O Ministério de Minas e Energia e a Presidência foram procurados pelo jornal e não responderam.

Vale Base Metals VBM
(Imagem: Divulgação/ Vale Base Metals)

O que é a Vale Base Metals

Sediada em Londres e com centro global de operações em Toronto, a companhia foi separada internamente da controladora em 2023, justamente para preparar a abertura de capital. Tem equipe própria de gestão e de relações com investidores.

O portfólio reúne as operações de cobre, níquel e cobalto da Vale, distribuídas por Canadá, Brasil, Japão, Reino Unido e Indonésia. Os ativos canadenses de níquel foram comprados da Inco em 2006, por US$ 19,4 bilhões. Hoje a Vale detém 90% da subsidiária, e os 10% restantes pertencem à saudita Manara Minerals, que pagou cerca de US$ 2,5 bilhões pela fatia em 2024.

Uma janela de preço que se fecha

O momento agrava a perda. O cobre era negociado a US$ 6,57 a libra-peso na quinta-feira, patamar próximo do recorde histórico, o que daria à operação uma avaliação elevada.

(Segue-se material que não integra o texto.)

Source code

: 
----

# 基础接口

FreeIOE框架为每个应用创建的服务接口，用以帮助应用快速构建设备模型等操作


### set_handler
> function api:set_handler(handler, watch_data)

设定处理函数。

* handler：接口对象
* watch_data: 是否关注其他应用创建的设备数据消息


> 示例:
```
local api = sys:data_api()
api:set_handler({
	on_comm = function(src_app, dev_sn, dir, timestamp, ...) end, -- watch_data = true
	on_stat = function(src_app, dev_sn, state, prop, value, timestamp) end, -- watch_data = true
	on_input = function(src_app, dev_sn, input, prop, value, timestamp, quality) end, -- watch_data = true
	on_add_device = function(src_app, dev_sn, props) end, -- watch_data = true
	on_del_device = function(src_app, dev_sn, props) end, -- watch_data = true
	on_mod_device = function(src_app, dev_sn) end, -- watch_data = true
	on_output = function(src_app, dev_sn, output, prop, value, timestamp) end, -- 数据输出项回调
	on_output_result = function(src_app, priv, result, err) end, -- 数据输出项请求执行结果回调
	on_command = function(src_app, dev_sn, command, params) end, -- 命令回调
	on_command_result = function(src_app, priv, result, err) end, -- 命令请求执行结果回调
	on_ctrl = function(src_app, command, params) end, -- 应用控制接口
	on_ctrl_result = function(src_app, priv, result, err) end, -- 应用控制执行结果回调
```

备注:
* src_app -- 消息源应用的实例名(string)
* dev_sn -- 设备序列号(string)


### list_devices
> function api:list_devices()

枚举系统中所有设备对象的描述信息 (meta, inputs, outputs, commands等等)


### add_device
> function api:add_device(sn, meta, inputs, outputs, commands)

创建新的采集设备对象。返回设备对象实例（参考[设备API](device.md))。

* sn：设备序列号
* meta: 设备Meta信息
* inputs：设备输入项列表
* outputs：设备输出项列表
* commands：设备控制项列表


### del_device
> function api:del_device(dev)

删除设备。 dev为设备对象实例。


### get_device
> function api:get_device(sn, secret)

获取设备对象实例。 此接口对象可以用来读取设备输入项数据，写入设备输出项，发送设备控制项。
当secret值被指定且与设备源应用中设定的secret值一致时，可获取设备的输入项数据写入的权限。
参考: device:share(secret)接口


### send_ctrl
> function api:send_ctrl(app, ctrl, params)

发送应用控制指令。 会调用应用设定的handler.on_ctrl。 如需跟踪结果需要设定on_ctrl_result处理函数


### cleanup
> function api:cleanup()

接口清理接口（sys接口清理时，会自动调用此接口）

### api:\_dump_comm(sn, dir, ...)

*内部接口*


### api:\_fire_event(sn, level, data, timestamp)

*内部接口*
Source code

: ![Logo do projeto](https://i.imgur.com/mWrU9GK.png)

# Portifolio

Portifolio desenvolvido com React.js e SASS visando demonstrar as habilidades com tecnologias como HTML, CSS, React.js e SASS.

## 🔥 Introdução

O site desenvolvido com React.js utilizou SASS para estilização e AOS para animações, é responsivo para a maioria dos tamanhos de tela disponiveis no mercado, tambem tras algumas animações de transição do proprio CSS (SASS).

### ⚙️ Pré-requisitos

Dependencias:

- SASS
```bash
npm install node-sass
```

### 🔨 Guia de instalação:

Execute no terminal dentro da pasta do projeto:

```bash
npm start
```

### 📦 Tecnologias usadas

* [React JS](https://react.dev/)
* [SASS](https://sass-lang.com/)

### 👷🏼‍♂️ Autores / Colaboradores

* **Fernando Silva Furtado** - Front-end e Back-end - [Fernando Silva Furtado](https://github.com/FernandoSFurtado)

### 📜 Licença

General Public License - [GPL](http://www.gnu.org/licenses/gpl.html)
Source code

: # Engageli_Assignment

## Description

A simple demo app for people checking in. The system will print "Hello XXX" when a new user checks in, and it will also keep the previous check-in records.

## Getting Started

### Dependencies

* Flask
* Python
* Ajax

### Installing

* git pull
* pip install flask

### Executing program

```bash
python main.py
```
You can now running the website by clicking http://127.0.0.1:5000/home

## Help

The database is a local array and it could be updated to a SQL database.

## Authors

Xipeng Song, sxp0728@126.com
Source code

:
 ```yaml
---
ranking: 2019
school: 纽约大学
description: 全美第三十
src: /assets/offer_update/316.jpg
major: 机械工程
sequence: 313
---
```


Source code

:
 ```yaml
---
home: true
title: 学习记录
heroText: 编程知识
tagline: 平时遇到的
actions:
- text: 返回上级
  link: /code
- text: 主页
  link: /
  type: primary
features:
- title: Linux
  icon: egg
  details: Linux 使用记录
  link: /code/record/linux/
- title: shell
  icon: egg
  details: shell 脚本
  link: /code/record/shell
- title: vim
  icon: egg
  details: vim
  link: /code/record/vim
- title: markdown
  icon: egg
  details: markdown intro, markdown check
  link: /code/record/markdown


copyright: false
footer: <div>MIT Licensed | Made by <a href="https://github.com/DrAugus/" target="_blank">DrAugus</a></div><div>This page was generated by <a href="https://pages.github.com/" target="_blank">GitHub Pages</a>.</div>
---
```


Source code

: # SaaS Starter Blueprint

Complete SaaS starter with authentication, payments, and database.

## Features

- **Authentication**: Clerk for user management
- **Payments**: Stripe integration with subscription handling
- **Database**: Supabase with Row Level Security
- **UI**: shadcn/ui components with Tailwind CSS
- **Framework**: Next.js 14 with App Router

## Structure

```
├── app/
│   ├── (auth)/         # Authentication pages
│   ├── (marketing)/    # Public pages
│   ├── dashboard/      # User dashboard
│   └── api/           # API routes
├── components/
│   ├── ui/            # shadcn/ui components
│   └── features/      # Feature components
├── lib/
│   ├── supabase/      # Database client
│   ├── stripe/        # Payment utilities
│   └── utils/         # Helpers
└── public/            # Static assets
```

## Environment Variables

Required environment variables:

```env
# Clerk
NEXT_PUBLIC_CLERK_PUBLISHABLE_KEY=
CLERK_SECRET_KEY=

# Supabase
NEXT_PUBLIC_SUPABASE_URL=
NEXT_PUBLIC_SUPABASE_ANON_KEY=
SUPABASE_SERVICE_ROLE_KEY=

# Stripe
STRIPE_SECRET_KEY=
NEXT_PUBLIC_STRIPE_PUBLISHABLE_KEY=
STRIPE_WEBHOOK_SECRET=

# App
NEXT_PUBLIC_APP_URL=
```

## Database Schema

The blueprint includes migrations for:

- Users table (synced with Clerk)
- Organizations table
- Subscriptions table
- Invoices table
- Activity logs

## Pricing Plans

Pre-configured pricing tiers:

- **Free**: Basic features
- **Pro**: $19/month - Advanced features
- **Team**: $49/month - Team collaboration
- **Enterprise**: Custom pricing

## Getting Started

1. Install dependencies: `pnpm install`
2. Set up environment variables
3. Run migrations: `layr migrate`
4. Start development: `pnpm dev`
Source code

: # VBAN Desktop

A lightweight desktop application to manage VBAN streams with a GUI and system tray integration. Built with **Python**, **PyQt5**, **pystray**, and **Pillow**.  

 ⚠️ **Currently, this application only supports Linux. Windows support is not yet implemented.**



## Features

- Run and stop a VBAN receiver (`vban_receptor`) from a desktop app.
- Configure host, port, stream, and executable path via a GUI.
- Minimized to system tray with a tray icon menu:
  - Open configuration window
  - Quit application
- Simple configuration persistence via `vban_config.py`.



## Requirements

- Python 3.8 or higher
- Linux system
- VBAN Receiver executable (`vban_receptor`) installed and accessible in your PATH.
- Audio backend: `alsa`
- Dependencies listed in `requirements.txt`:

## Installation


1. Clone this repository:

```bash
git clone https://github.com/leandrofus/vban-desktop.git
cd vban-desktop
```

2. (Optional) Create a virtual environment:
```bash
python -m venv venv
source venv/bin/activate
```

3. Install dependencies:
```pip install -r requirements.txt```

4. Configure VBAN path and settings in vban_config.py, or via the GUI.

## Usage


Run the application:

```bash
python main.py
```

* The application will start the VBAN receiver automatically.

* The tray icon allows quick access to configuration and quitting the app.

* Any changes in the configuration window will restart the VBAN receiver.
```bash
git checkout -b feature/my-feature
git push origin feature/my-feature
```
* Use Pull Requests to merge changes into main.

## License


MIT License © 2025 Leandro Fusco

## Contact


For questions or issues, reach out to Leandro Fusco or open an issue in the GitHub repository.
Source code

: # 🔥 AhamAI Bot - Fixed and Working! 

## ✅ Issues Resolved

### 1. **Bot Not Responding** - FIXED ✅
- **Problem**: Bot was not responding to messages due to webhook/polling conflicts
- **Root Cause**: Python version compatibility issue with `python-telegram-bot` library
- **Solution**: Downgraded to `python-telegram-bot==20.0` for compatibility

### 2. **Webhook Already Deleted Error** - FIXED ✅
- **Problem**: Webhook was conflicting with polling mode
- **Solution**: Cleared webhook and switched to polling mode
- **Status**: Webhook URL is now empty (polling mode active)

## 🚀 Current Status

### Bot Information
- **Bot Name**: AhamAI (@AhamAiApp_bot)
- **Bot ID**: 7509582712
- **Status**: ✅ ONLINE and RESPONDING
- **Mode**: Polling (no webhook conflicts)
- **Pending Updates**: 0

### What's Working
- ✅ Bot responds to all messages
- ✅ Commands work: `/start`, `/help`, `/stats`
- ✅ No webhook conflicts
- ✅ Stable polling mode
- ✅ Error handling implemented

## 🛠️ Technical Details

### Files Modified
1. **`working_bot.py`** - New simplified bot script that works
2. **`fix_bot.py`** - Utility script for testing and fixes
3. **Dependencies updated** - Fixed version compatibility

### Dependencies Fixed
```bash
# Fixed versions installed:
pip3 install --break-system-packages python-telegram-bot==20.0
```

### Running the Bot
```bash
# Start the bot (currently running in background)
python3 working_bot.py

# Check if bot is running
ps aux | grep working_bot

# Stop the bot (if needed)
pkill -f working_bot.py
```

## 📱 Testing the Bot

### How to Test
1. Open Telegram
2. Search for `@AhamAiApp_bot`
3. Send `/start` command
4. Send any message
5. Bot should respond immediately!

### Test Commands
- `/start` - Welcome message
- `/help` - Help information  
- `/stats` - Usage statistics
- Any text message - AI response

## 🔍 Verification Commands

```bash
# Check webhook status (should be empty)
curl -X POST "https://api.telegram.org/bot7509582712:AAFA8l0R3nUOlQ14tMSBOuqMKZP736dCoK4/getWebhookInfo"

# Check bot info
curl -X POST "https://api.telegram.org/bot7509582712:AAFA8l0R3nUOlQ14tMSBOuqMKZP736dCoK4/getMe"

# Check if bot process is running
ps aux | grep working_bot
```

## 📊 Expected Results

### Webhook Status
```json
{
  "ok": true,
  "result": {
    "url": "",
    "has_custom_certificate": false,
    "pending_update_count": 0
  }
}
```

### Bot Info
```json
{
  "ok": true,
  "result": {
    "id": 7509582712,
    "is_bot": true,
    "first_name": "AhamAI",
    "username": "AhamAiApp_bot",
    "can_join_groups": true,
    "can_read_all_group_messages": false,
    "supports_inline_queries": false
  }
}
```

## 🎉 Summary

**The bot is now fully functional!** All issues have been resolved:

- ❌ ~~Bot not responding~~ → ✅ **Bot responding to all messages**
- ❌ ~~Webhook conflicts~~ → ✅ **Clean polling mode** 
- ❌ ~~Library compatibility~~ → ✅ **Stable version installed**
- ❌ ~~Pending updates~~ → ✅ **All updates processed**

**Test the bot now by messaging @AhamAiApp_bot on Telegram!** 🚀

Em março, o diretor financeiro Marcelo Bacci havia dito a jornalistas que a companhia não tinha pressa, mas que a transação poderia sair ainda neste ano.

A suspensão também deixa em aberto o futuro da equipe de gestão, parte dela recrutada especificamente para preparar a listagem. O sul-africano Shaun Usmar, veterano da Xstrata e ex-presidente da Triple Flag Precious Metals, assumiu o comando da subsidiária em 2024. As três fontes afirmaram que o IPO está suspenso por tempo indeterminado, mas pode ser retomado mais adiante.

Redução de Ebitda

Em junho, a Vale reduziu a sua projeção (guidance) para a participação da (VBM) em seu Ebitda consolidado.

A estimativa ficou em 28%. A anterior, divulgada no final de março, estava em um intervalo entre 30% e 35%.

Segundo a empresa, a nova projeção considera, como premissas principais, os preços médios de cobre, níquel e ouro em 2026, com base na média das estimativas de analistas sell-side disponíveis em maio de 2026.

Amostras de diferentes óxidos de terras raras dispostas sobre uma superfície.
Amostras de diferentes óxidos de terras raras dispostas sobre uma superfície (Peggy Greb / USDA-ARS)

Política Nacional de Minerais Críticos e Estratégicos

O Brasil criou, nesta semana, a Política Nacional de Minerais Críticos e Estratégicos, uma nova etapa burocrática para determinadas operações no setor. 

Para o BTG Pactual (BPAC11), o poder concedido ao governo para homologar operações societárias pode atrasar investimentos estrangeiros justamente quando o Brasil precisa atrair capital e tecnologia.

O PL 2.780/2024 foi aprovado pelo Senado nesta quarta-feira (2) e segue para sanção presidencial. Como os senadores fizeram apenas alterações de redação, o texto não precisará retornar à Câmara dos Deputados.

Embora o debate seja frequentemente associado às terras raras, a proposta abrange um conjunto mais amplo de minerais considerados essenciais para a transição energética, a segurança alimentar, a indústria de tecnologia e a defesa nacional.

Em relatório assinado por Leonardo Correa, Marcelo Arazi e Rodrigo Gotardo, o BTG considera os incentivos positivos, mas demonstra preocupação com o aumento da interferência governamental sobre fusões, aquisições e investimentos estrangeiros no setor.

“Dar a um conselho controlado pelo governo o poder de aprovar mudanças de controle acrescenta uma camada adicional de incerteza regulatória, justamente quando o Brasil precisa de capital estrangeiro e conhecimento técnico”, afirmam os analistas do BTG.